Dados os elevados montantes disponíveis em tão curto espaço de tempo e a oportunidade que este pacote financeiro representa para o país, o Governo equaciona introduzir algum mecanismo que garanta a transparência nos processos de avaliação dos projetos e aplicação dos fundos?

Essa é uma preocupação de todos, tanto do Governo, como dos empresários, como dos portugueses em geral. E deixem-me sublinhar que, mais do que uma preocupação legítima, ela revela-se altamente positiva. Ao contrário do que muitas vezes vejo ser afirmado, Portugal tem executado bem os fundos europeus, com uma taxa de erro auditada dentro dos padrões admissíveis. Mais ainda, o nosso país é reconhecido por isso nos meios comunitários e mesmo no atual quadro levamos uma taxa de execução bastante acima da média da UE. Mas esta performance do passado não deve fazer esmorecer o nosso empenho em criar mecanismos de transparência nos processos de decisão e de controlo dos fundos europeus. Já afirmei a minha intenção de mudar a imagem de “caixa preta” que muitos têm do atual sistema, para um modelo de “paredes de vidro”, que iniba a tentativa de fraude e de corrupção. Trata-se de uma tarefa complexa, que requer ousadia e que está longe de se resumir a propostas de portais com listas editáveis de projetos aprovados, que já desde há anos constituem prática comum na gestão de fundos comunitários.

 

Em entrevista à Revista Indústria em julho, a Comissária Europeia da Coesão e Reformas, Elisa Ferreira, afirmava que “Portugal está perante uma oportunidade absolutamente única de ultrapassar bloqueios, incluindo na Administração Pública”. Concorda? Existem planos neste sentido?

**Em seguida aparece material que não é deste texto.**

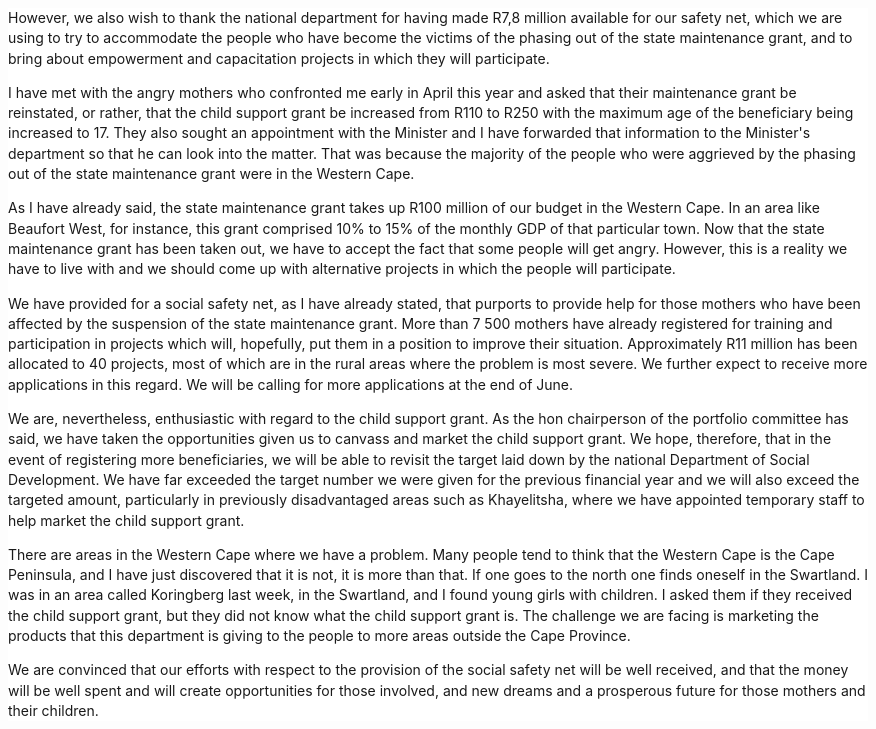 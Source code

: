 However, we also wish to thank the national department for having made R7,8
million available for our safety net, which we are using to try to
accommodate the people who have become the victims of the phasing out of
the state maintenance grant, and to bring about empowerment and
capacitation projects in which they will participate.

I have met with the angry mothers who confronted me early in April this
year and asked that their maintenance grant be reinstated, or rather, that
the child support grant be increased from R110 to R250 with the maximum age
of the beneficiary being increased to 17. They also sought an appointment
with the Minister and I have forwarded that information to the Minister's
department so that he can look into the matter. That was because the
majority of the people who were aggrieved by the phasing out of the state
maintenance grant were in the Western Cape.

As I have already said, the state maintenance grant takes up R100 million
of our budget in the Western Cape. In an area like Beaufort West, for
instance, this grant comprised 10% to 15% of the monthly GDP of that
particular town. Now that the state maintenance grant has been taken out,
we have to accept the fact that some people will get angry. However, this
is a reality we have to live with and we should come up with alternative
projects in which the people will participate.

We have provided for a social safety net, as I have already stated, that
purports to provide help for those mothers who have been affected by the
suspension of the state maintenance grant. More than 7 500 mothers have
already registered for training and participation in projects which will,
hopefully, put them in a position to improve their situation. Approximately
R11 million has been allocated to 40 projects, most of which are in the
rural areas where the problem is most severe. We further expect to receive
more applications in this regard. We will be calling for more applications
at the end of June.

We are, nevertheless, enthusiastic with regard to the child support grant.
As the hon chairperson of the portfolio committee has said, we have taken
the opportunities given us to canvass and market the child support grant.
We hope, therefore, that in the event of registering more beneficiaries, we
will be able to revisit the target laid down by the national Department of
Social Development. We have far exceeded the target number we were given
for the previous financial year and we will also exceed the targeted
amount, particularly in previously disadvantaged areas such as Khayelitsha,
where we have appointed temporary staff to help market the child support
grant.

There are areas in the Western Cape where we have a problem. Many people
tend to think that the Western Cape is the Cape Peninsula, and I have just
discovered that it is not, it is more than that. If one goes to the north
one finds oneself in the Swartland. I was in an area called Koringberg last
week, in the Swartland, and I found young girls with children. I asked them
if they received the child support grant, but they did not know what the
child support grant is. The challenge we are facing is marketing the
products that this department is giving to the people to more areas outside
the Cape Province.

We are convinced that our efforts with respect to the provision of the
social safety net will be well received, and that the money will be well
spent and will create opportunities for those involved, and new dreams and
a prosperous future for those mothers and their children.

Sim, claro que concordo com essa visão da Comissária. Partilhamos o mesmo prisma nesta matéria e é precisamente por isso que o Plano de Recuperação e Resiliência confere tão grande relevo à capacitação da Administração Pública Portuguesa. Aproveito a oportunidade para sublinhar o excelente contributo que a Comissão Europeia tem dado no âmbito da resposta à COVID-19, através da Política de Coesão conduzida pela Comissária Elisa Ferreira.